Whichever lines of the material contain "textbf", copy each of them.

AVAILABLE DATA ▸
↓

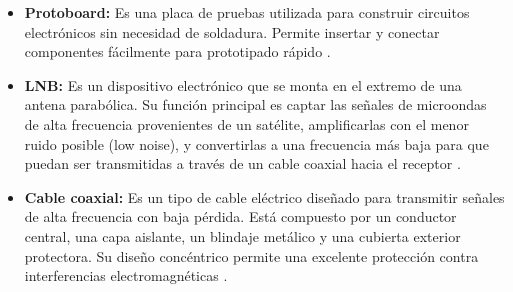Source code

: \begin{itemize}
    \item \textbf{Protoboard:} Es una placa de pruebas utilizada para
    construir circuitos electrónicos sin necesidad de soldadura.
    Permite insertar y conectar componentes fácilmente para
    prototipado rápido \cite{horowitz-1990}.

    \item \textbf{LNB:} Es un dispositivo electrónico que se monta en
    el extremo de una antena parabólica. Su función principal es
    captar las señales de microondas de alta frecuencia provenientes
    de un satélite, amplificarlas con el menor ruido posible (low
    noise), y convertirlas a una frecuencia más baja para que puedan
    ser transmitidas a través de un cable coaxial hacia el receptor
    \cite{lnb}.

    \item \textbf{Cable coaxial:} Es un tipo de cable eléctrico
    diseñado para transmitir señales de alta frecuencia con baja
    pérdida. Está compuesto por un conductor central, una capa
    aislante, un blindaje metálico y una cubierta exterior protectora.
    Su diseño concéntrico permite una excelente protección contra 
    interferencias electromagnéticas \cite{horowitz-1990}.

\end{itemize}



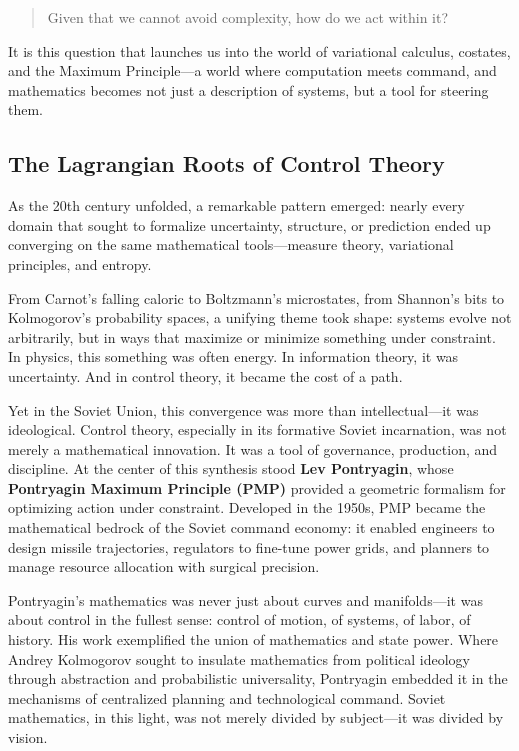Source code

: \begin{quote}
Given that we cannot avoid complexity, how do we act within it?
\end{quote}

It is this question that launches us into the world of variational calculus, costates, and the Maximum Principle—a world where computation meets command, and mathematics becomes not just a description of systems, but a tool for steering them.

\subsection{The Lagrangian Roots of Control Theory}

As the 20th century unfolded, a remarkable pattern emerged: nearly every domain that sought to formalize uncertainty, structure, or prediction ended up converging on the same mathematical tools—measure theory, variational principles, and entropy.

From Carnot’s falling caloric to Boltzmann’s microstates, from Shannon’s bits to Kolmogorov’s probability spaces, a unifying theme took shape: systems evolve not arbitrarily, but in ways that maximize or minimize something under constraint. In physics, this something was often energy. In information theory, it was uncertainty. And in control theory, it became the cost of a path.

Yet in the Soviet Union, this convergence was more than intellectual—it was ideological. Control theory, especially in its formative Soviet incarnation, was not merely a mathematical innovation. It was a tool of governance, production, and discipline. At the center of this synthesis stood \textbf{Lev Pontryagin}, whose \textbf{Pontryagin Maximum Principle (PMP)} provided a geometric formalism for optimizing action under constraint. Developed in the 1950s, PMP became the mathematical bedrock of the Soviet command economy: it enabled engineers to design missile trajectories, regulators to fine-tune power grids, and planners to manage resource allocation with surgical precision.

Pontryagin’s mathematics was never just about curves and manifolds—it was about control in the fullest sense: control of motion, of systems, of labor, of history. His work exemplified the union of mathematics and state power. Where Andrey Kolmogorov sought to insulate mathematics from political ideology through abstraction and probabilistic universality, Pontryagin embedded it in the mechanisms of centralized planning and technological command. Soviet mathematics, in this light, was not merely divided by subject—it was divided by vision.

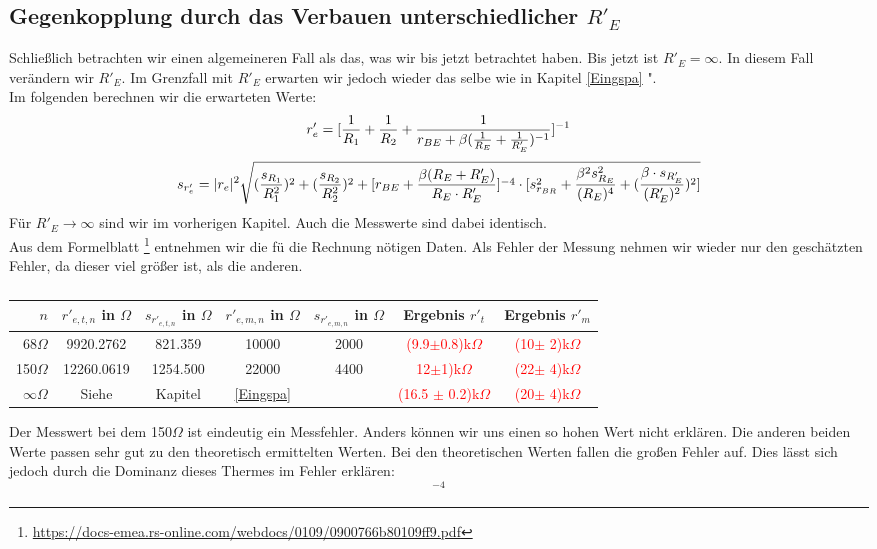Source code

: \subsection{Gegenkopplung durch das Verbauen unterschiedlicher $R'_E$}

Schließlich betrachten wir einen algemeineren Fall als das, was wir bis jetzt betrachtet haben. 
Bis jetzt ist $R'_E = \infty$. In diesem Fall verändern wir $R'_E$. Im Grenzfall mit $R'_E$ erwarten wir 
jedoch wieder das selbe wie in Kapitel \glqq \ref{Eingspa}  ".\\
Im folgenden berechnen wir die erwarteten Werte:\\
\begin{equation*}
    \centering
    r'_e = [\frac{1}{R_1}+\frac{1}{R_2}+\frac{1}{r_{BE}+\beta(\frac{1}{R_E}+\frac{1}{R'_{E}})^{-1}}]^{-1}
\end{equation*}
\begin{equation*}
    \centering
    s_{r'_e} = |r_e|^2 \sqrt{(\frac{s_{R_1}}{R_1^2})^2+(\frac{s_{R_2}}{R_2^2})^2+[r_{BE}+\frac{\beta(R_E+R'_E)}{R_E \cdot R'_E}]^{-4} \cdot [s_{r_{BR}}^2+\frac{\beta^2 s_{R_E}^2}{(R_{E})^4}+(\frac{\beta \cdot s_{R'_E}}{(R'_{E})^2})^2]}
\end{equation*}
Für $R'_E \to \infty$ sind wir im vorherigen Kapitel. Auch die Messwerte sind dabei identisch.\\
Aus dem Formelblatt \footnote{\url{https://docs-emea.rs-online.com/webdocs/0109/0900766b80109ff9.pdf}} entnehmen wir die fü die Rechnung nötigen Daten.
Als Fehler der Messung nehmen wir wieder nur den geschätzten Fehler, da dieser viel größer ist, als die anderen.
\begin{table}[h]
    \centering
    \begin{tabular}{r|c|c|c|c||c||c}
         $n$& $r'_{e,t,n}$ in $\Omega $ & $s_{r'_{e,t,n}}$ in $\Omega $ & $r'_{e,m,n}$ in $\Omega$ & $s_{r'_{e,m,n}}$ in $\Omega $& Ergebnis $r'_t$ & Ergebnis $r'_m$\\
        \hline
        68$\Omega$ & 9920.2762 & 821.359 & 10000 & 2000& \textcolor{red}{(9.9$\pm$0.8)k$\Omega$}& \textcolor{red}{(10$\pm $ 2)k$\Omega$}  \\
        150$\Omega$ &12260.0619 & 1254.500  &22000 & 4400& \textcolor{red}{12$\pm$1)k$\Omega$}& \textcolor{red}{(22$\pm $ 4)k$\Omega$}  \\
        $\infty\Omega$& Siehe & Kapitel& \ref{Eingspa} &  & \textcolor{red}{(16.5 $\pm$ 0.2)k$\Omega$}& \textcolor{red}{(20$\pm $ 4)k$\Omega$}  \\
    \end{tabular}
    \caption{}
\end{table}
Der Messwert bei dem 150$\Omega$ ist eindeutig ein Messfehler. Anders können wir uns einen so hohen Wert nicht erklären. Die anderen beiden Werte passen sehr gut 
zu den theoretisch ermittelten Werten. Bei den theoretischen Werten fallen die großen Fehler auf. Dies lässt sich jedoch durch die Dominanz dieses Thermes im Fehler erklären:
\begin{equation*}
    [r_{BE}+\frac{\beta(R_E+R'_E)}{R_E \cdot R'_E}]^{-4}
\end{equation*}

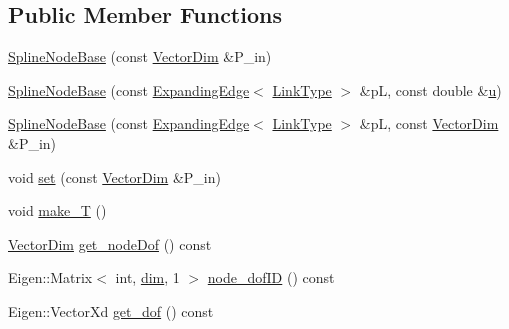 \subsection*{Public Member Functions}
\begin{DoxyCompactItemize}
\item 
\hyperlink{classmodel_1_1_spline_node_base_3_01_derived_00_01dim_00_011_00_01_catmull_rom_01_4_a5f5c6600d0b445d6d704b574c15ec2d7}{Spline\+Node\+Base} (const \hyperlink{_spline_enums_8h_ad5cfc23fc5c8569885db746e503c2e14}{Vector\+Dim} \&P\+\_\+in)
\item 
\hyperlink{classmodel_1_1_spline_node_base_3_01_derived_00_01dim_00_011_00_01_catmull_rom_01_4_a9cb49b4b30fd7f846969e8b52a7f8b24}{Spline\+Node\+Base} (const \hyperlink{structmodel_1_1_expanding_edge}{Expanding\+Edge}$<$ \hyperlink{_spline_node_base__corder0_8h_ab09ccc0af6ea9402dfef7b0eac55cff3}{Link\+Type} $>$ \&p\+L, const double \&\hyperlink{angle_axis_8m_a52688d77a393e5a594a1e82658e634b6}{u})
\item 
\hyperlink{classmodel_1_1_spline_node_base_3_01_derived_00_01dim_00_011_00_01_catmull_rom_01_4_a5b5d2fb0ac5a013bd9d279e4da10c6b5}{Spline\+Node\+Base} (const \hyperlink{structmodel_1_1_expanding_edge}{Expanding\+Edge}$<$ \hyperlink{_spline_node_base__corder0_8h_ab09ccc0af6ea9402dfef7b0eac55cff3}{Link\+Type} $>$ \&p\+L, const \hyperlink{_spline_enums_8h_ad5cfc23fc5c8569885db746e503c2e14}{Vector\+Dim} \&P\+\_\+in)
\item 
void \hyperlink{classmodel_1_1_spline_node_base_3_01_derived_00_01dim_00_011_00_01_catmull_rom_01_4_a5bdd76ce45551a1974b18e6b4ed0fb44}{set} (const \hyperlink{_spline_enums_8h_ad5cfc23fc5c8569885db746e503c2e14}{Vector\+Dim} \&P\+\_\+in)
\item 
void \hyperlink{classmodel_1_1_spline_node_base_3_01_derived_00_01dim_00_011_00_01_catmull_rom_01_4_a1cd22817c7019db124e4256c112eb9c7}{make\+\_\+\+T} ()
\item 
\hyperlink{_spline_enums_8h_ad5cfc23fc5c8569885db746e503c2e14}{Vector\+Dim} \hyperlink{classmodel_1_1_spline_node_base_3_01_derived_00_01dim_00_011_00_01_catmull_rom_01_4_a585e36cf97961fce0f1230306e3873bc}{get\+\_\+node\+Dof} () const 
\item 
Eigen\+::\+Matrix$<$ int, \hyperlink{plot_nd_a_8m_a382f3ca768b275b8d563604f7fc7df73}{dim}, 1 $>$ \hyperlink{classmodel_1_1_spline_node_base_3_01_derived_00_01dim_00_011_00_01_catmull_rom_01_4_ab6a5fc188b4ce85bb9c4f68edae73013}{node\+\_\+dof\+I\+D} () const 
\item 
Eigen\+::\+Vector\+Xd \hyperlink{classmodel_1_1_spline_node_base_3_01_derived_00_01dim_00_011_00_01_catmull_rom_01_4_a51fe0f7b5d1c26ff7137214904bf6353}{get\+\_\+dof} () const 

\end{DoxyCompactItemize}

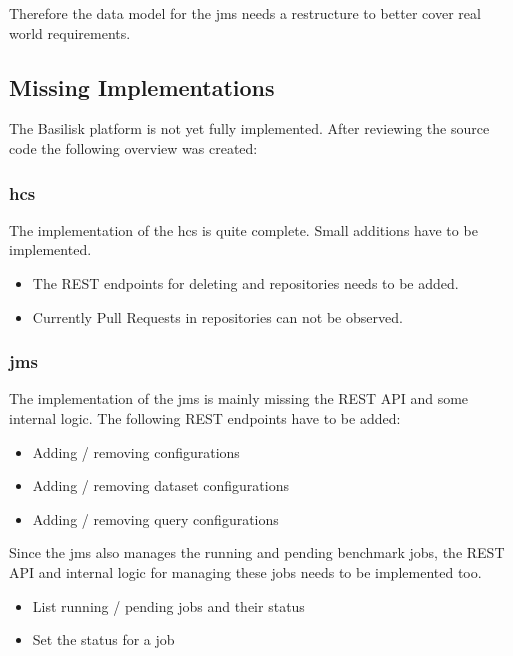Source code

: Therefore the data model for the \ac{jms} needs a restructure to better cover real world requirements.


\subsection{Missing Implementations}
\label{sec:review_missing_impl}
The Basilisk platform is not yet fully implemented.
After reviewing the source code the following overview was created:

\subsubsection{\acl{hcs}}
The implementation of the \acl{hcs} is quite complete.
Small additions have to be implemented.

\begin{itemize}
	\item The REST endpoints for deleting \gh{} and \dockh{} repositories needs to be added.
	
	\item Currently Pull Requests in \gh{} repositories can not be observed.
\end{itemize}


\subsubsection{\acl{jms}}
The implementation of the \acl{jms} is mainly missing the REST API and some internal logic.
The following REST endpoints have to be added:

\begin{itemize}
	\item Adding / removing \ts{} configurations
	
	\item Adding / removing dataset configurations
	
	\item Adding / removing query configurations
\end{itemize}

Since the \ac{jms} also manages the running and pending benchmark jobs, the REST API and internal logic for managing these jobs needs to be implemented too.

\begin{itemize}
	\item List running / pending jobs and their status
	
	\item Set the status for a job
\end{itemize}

↑

ANSWER TO THE EXERCISE ▸
    \item \textbf{Protoboard:} Es una placa de pruebas utilizada para
    \item \textbf{LNB:} Es un dispositivo electrónico que se monta en
    \item \textbf{Cable coaxial:} Es un tipo de cable eléctrico
Yet in the Soviet Union, this convergence was more than intellectual—it was ideological. Control theory, especially in its formative Soviet incarnation, was not merely a mathematical innovation. It was a tool of governance, production, and discipline. At the center of this synthesis stood \textbf{Lev Pontryagin}, whose \textbf{Pontryagin Maximum Principle (PMP)} provided a geometric formalism for optimizing action under constraint. Developed in the 1950s, PMP became the mathematical bedrock of the Soviet command economy: it enabled engineers to design missile trajectories, regulators to fine-tune power grids, and planners to manage resource allocation with surgical precision.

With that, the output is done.